Without the pictures, reproduce the entries below exactly.

Collected data:
----

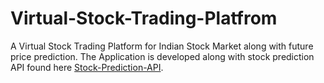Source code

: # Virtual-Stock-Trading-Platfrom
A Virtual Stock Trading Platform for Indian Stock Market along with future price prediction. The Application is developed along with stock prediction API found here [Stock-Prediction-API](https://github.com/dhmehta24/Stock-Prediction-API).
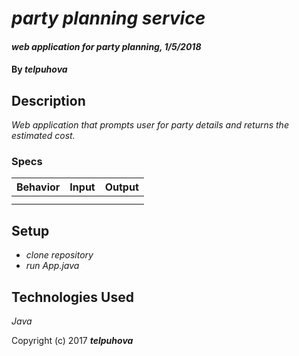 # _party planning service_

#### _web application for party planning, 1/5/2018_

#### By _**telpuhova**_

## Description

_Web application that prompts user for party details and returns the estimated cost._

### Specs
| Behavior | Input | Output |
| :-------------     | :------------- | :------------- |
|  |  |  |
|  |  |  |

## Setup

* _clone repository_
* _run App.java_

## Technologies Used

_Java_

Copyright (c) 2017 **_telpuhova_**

----

▶ _Exercise solution_:
Source code

: # Virtual-Stock-Trading-Platfrom
A Virtual Stock Trading Platform for Indian Stock Market along with future price prediction. The Application is developed along with stock prediction API found here [Stock-Prediction-API](https://github.com/dhmehta24/Stock-Prediction-API).
 # _party planning service_

#### _web application for party planning, 1/5/2018_

#### By _**telpuhova**_

## Description

_Web application that prompts user for party details and returns the estimated cost._

### Specs
| Behavior | Input | Output |
| :-------------     | :------------- | :------------- |
|  |  |  |
|  |  |  |

## Setup

* _clone repository_
* _run App.java_

## Technologies Used

_Java_

Copyright (c) 2017 **_telpuhova_**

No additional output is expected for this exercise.